Dynamic Cube Maps

Since the six faces of a cube map are really just six different views of a scene from the same point, it’s possible to generate a cube map automatically by rendering these six different views at runtime.

This is really just a form of offscreen rendering to a texture. Instead of rendering just one 2-D texture image, though, rendering a dynamic cube map means rendering six different 2-D images, one for each face of a cube map texture.

Panda3D makes this easy for you. To start rendering a dynamic cube map, simply call:

rig = NodePath('rig')
buffer = base.win.makeCubeMap(name, size, rig)

This will return an offscreen GraphicsBuffer that will be used to render the cube map. The three required parameters to makeCubeMap() are:


An arbitrary name to assign to the cube map and its associated GraphicsBuffer. This can be any string.


The size in pixels of one side of the cube. Many graphics cards require this size to be a power of two. Some cards don’t require a power of two, but will perform very slowly if you give anything else.


The camera rig node. This should be a new NodePath. It will be filled in with six cameras. See below.

There are also additional, optional parameters to makeCubeMap():


This specifies the DrawMask that is associated with the cube map’s cameras. This is an advanced Panda3D feature that can be used to hide or show certain objects specifically for the cube map cameras.


This is a boolean flag that, when True, indicates the texture image will be made available in system RAM, instead of leaving it only in texture memory. The default is False. Setting it True is slower, but may be necessary if you want to write out the generated cube map image to disk.

Note that we passed a new NodePath, called rig in the above example, to the makeCubeMap() call. This NodePath serves as the “camera rig”; the makeCubeMap() method will create six cameras facing in six different directions, and attach them all to the camera rig. Thus, you can parent this rig into your scene and move it around as if it were a six-eyed camera. Normally, for environment maps, you would parent the rig somewhere within your shiny object so it can look out of the shiny object and see the things that should be reflected in it.

The actual cube map itself be retrieved with the call:

tex = buffer.getTexture()

You can apply the texture to geometry as in the previous example. You should use the MWorldCubeMap mode to generate texture coordinates for your geometry since the camera rig will have a CompassEffect on it to keep it unrotated with respect to render.

When you are done with the cube map, you should remove its buffer (and stop the cube map from continuing to render) by calling:


As a complete example, here is how we might load up a dynamic cube map environment on our teapot and move the teapot down the street to show off the dynamic reflections:

scene = loader.loadModel('bvw-f2004--streetscene/street-scene.egg')

teapot = loader.loadModel('teapot.egg')

rig = NodePath('rig')
buffer = base.win.makeCubeMap('env', 64, rig)

teapot.setTexGen(TextureStage.getDefault(), TexGenAttrib.MWorldCubeMap)

zoom = teapot.posInterval(5, VBase3(20, 0, 0), startPos=VBase3(-20, 0, 0))


When you render a dynamic cube map, don’t forget that you are re-rendering your scene six times every frame in addition to the main frame render. If you are not careful, and if you have a complex scene, then you could easily end up reducing your frame rate by a factor of seven.

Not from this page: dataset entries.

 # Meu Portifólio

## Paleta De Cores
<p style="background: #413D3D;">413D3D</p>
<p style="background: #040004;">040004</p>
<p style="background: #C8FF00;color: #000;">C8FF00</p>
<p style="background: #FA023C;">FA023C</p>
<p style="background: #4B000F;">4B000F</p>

It is a good idea to limit the amount of geometry that you render in the cube map. One simple way to do this is to ensure that the far plane on the cube map cameras is set relatively close in. Since all of the cube map cameras share the same lens, you can adjust the near and far plane of all of the cameras at once like this:

lens = rig.find('**/+Camera').node().getLens()
lens.setNearFar(1, 100)

It is especially important when you are using cube maps that you structure your scene graph hierarchically and divide it up spatially so that Panda3D’s view-frustum culling can do an effective job of eliminating the parts of the scene that are behind each of the six cameras. (Unfortunately, the street- scene model used in the above example is not at all well-structured, so the example performs very poorly on all but the highest-end hardware.)

It’s also usually a good idea to keep the cube map size (the size parameter to makeCubeMap()) no larger than it absolutely has to be to get the look you want.

You can also take advantage of the DrawMask to hide things from the cube cameras that are not likely to be important in the reflections. The documentation for this advanced feature of Panda3D will be found in another section of the manual (which, as of the time of this writing, has yet to be written).

Finally, you can temporarily disable the cube map rendering from time to time if you know the environment won’t be changing for a little while. The cube map will retain its last-rendered image. You can do this with buffer.setActive(0). Use buffer.setActive(1) to re-activate it.